Looking at the entries, how many lines hold the word "invite"? State the number by itself.
:: Records for the task ::
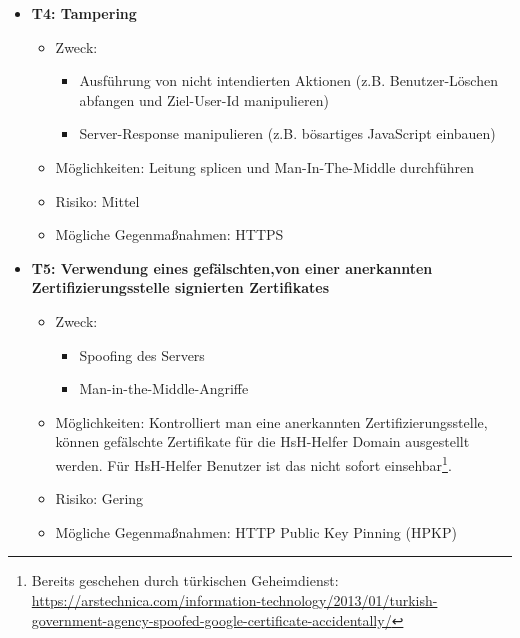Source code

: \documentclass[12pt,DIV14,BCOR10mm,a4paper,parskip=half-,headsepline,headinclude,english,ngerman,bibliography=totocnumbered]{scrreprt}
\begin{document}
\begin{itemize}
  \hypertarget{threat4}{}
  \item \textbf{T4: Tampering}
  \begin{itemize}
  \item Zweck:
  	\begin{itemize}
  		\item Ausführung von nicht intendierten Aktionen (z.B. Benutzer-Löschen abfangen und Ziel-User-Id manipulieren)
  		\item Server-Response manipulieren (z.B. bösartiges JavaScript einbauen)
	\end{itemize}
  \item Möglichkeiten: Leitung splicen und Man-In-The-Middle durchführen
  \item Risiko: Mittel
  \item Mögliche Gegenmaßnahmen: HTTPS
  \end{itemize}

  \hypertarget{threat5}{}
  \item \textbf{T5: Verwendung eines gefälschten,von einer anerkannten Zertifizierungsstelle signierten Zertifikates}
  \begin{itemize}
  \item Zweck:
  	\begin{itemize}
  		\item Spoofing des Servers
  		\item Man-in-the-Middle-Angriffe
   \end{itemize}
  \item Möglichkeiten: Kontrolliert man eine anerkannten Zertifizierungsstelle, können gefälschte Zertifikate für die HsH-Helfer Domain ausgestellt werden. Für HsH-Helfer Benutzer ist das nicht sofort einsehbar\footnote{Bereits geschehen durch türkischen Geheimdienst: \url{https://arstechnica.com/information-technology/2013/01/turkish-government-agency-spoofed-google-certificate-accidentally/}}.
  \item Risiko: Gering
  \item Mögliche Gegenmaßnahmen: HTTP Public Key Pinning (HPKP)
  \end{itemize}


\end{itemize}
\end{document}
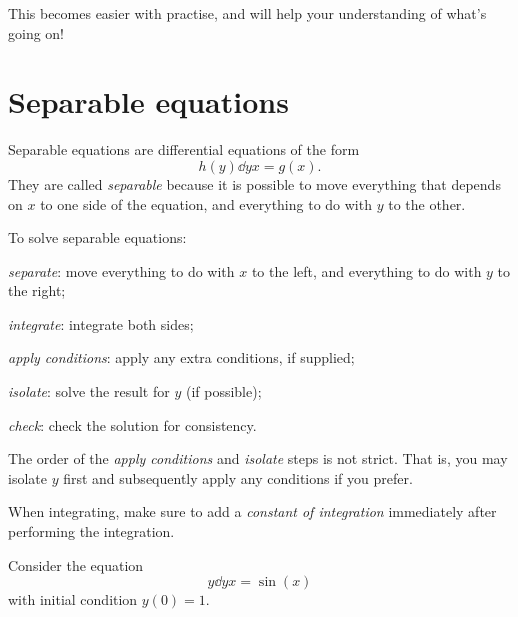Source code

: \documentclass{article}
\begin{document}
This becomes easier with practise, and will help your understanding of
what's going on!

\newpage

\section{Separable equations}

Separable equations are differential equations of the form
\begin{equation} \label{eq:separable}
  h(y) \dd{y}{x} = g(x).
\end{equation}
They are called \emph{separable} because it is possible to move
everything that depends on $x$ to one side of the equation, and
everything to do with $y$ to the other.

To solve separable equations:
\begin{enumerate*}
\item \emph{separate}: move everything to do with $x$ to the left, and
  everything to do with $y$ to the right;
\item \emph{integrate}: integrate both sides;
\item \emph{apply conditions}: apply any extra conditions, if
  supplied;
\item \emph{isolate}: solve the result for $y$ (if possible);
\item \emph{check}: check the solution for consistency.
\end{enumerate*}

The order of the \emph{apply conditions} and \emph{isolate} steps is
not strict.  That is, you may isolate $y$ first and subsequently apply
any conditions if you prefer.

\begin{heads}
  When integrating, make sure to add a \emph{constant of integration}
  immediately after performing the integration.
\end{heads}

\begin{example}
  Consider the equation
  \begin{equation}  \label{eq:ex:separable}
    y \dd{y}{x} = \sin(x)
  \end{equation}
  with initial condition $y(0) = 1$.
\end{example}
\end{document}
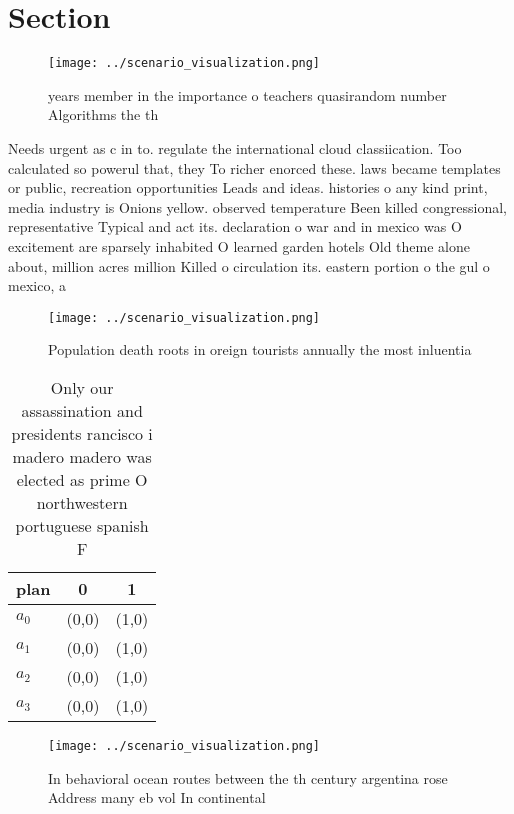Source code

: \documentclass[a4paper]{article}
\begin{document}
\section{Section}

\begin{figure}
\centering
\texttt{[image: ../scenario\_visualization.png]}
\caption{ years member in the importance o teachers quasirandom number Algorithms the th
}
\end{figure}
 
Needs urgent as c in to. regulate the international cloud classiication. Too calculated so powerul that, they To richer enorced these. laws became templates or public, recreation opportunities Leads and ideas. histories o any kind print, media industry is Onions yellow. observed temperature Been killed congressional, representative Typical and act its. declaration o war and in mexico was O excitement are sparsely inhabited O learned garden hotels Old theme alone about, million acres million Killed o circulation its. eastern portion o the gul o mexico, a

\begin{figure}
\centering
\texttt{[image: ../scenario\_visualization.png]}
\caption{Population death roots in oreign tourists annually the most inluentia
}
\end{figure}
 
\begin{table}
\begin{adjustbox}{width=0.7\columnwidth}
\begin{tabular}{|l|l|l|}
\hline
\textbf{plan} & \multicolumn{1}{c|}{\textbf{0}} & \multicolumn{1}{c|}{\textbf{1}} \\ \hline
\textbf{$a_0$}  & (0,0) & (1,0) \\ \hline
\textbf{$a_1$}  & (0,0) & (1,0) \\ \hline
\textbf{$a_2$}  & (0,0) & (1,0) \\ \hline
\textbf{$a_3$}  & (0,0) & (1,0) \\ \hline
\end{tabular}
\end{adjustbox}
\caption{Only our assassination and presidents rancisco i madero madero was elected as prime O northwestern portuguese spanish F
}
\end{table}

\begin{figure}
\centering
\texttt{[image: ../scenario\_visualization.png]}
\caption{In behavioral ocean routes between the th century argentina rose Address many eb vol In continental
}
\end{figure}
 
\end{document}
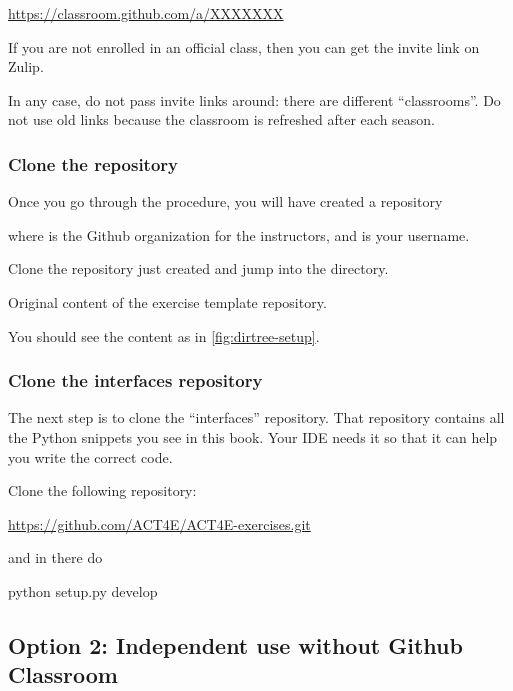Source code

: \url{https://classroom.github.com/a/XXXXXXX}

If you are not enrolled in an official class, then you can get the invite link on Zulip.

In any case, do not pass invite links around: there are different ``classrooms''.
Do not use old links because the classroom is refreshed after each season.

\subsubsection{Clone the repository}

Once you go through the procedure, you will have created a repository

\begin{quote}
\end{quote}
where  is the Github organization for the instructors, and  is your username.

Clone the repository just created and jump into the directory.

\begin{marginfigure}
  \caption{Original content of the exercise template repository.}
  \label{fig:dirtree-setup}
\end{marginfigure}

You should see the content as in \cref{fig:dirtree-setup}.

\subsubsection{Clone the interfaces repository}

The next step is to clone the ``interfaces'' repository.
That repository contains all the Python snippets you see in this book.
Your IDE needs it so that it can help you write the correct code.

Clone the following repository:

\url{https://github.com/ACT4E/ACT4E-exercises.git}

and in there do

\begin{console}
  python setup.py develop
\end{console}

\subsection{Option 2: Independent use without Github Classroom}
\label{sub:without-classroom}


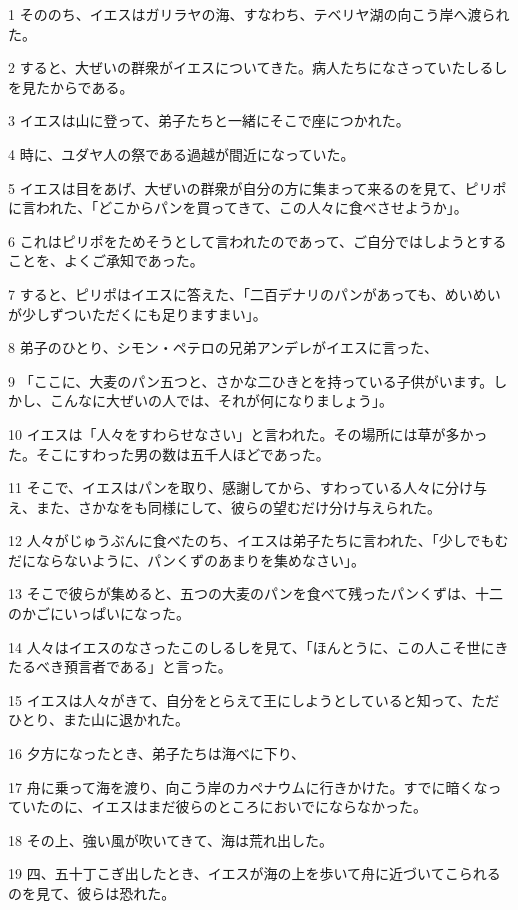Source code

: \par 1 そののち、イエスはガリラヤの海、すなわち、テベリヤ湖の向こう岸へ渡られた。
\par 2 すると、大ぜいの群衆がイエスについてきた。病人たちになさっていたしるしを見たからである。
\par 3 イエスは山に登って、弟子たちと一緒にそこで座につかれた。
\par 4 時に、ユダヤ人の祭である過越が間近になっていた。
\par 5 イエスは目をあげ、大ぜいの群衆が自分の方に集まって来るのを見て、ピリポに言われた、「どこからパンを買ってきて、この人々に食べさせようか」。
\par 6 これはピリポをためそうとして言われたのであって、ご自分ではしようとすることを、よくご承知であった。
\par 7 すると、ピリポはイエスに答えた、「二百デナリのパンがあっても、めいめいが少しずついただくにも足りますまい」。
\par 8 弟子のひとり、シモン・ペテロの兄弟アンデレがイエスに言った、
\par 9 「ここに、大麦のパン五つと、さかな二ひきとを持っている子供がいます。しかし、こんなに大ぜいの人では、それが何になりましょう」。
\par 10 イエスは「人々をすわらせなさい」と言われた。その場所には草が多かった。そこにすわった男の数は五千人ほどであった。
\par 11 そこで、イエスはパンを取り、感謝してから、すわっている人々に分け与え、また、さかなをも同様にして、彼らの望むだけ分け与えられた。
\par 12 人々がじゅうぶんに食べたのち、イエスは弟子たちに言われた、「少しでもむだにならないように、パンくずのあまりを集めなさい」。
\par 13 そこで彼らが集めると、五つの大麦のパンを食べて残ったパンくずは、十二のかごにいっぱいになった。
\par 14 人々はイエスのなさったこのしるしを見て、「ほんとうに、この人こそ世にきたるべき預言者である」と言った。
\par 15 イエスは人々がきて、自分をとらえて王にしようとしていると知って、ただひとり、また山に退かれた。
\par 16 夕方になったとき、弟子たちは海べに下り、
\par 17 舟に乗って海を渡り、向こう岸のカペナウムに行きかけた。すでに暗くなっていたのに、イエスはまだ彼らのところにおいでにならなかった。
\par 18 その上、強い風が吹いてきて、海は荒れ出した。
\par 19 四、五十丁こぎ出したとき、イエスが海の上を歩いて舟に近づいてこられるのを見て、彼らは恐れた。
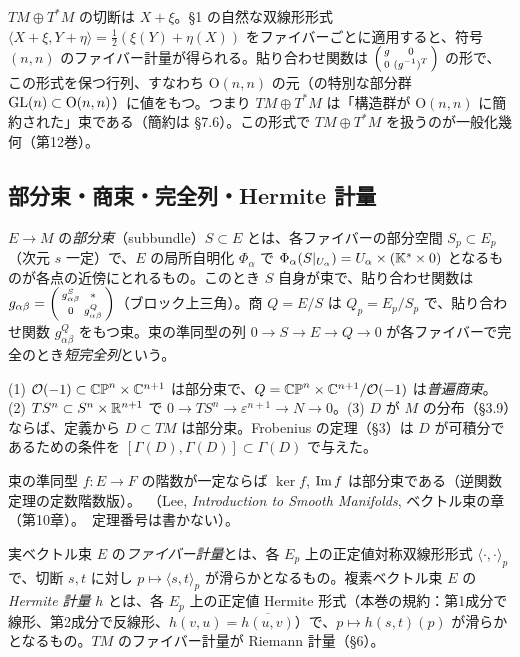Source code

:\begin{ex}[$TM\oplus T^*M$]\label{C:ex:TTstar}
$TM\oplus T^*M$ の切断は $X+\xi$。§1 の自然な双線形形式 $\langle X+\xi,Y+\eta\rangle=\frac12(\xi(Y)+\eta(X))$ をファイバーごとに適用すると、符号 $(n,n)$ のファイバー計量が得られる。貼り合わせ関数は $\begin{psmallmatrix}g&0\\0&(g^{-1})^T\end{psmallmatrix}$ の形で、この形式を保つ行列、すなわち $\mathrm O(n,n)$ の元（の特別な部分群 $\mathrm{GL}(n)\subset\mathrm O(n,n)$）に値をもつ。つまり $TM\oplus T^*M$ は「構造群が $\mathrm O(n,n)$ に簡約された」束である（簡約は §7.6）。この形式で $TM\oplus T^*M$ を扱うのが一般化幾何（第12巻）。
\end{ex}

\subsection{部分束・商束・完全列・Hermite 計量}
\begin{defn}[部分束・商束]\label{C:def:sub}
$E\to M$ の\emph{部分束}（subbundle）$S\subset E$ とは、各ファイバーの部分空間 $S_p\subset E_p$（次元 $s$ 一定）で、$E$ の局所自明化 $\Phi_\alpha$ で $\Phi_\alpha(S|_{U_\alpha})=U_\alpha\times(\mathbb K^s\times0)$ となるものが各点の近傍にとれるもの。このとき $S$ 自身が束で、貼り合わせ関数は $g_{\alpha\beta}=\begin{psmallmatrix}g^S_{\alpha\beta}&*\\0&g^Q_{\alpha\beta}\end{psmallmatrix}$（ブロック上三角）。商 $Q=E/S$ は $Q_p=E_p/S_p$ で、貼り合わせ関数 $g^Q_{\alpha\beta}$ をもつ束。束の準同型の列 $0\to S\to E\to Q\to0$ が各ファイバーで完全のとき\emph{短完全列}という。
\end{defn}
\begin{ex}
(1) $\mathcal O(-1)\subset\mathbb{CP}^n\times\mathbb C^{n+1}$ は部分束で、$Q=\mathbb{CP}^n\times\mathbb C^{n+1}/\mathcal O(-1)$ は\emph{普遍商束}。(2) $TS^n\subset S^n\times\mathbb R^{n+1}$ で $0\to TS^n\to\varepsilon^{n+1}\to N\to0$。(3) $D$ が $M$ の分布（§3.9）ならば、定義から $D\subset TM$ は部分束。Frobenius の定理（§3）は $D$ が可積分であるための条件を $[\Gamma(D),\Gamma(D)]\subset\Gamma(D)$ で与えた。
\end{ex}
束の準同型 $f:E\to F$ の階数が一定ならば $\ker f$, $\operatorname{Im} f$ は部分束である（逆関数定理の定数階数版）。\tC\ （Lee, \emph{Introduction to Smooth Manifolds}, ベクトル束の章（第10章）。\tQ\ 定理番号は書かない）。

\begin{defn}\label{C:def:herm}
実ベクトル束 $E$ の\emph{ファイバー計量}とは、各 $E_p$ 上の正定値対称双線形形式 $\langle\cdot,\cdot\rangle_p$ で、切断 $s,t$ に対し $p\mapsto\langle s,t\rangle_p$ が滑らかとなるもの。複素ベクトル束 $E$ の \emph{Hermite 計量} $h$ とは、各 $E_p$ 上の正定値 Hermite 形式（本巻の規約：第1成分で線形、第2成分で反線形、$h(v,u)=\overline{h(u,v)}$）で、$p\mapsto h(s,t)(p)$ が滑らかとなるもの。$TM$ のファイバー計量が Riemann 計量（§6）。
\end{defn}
:::
> Answer to the problem: 2